ASU Professor Speaks out on Dismissal of Climate Change Committee

ASU geographical science professors voiced concern on the future of climate change research following the dismissal of a federal climate change committee in August.

The Advisory Committee was a close partner to the National Climate Assessment, a federal climate change research program. 

The Assessment collected data, presented climate change predictions and created strategies to combat and prepare for climate change, while the Advisory Committee worked to translate that data into real-world solutions. 

Michael Kuby, an ASU geographical sciences professor, was a lead author on the Assessment's most recent report. He said that without the committee, the Assessment will be less effective and could be shut down in the future. 

“This might be the beginning of undermining the whole National Climate Assessment process,” Kuby said. “A lot of people are looking at this as being the first salvo against the federal government efforts to study climate change.” 

Kuby also emphasized the importance of the Assessment reports in this ever-changing climate. 

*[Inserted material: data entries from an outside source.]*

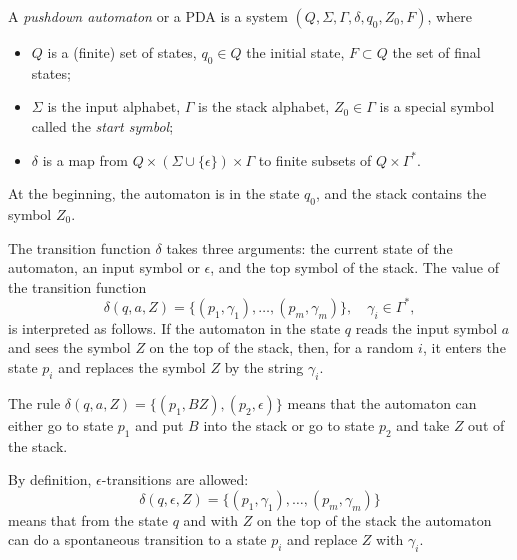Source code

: \begin{page}

\begin{dfn}
A \emph{pushdown automaton} or a PDA is a system $(Q, \Sigma, \Gamma, \delta, q_0, Z_0, F)$, where
\begin{itemize}
\item
$Q$ is a (finite) set of states, $q_0 \in Q$ the initial state, $F \subset Q$ the set of final states;
\item
$\Sigma$ is the input alphabet, $\Gamma$ is the stack alphabet, $Z_0 \in \Gamma$ is a special symbol called the \emph{start symbol};
\item
$\delta$ is a map from $Q \times (\Sigma \cup \{\epsilon\}) \times \Gamma$ to finite subsets of $Q \times \Gamma^*$.
\end{itemize}
\end{dfn}

\end{page}

\begin{page}

At the beginning, the automaton is in the state $q_0$, and the stack contains the symbol $Z_0$.

The transition function $\delta$ takes three arguments:
the current state of the automaton, an input symbol or $\epsilon$, and the top symbol of the stack.
The value of the transition function
\[
\delta(q, a, Z) = \{(p_1, \gamma_1), \ldots, (p_m, \gamma_m)\}, \quad \gamma_i \in \Gamma^*,
\]
is interpreted as follows.
If the automaton in the state $q$ reads the input symbol $a$ and sees the symbol $Z$ on the top of the stack,
then, for a random $i$, it enters the state $p_i$ and replaces the symbol $Z$ by the string $\gamma_i$.


\end{page}

\begin{page}

\begin{exl}
The rule $\delta(q, a, Z) = \{(p_1, BZ), (p_2, \epsilon)\}$ means that the automaton can either go to state $p_1$ and put $B$ into the stack
or go to state $p_2$ and take $Z$ out of the stack.
\end{exl}

\end{page}

\begin{page}


By definition, $\epsilon$-transitions are allowed:
\[
\delta(q, \epsilon, Z) = \{(p_1, \gamma_1), \ldots, (p_m, \gamma_m)\}
\]
means that from the state $q$ and with $Z$ on the top of the stack the automaton can do a spontaneous transition
to a state $p_i$ and replace $Z$ with $\gamma_i$.


\end{page}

“What I find especially important about the National Climate Assessment is that it has all of these chapters on the sectors of the economy and society," Kuby said. "And it shows how climate change is impacting water, energy, agriculture and transportation, and that’s really essential information.”

David Sailor, also an ASU geographical sciences professor and director of ASU's Urban Climate Research Center, said expertise should be the foundation of environmental policy. 

“Any time that policy focused on the environment is not driven by solid expertise on environmental science, it’s disheartening and concerning,” Sailor said.

Sailor contributed to a chapter about the Gulf Coast in an early version of the climate assessment published in 2001. 

Maria Carmen Lemos, an associate dean of research at the University of Michigan, was a member on the terminated advisory committee and said there was a lack of communication as the committee's renewal date approached.

"We didn't hear anything, there was nothing official.” Lemos said. “We were working under the assumption that it would be renewed.”

Lemos also voiced her disappointment about the committee’s dismissal. 

“My personal opinion is that it’s a missed opportunity to make the National Assessment more effectively used,” Lemos said. 

Stuart Luther, an ASU alumnus and former student assistant to the U.S Global Change Research Program, which oversees the Climate Change Assessment, said he didn't know why the committee would be terminated.

“It seems to me that there’s not a reason that you wouldn’t want an advisory committee for that assessment since it is what congress is supposed to look at as the standard and the real scientific research that’s going on,” Luther said.

The committee was operated under the umbrella of the National Oceanic and Atmospheric Administration. Julie Roberts, the administration's communications director, said in an email that the committee expired because it had reached the end of a two-year term and wasn't renewed. 

Roberts said the administration was dealing with Hurricane Harvey and was not available to expand on why the committee was not renewed. 

The National Climate Assessment is expected to release their fourth report on climate change in 2018 despite the lack of an advisory committee; however, according to the committee website, members were working on a list of recommendations to improve the assessment process due in September that will now go uncompleted.

Correction: Michael Kuby and David Sailor's area of study was misidentified. The article has been updated to reflect the changes.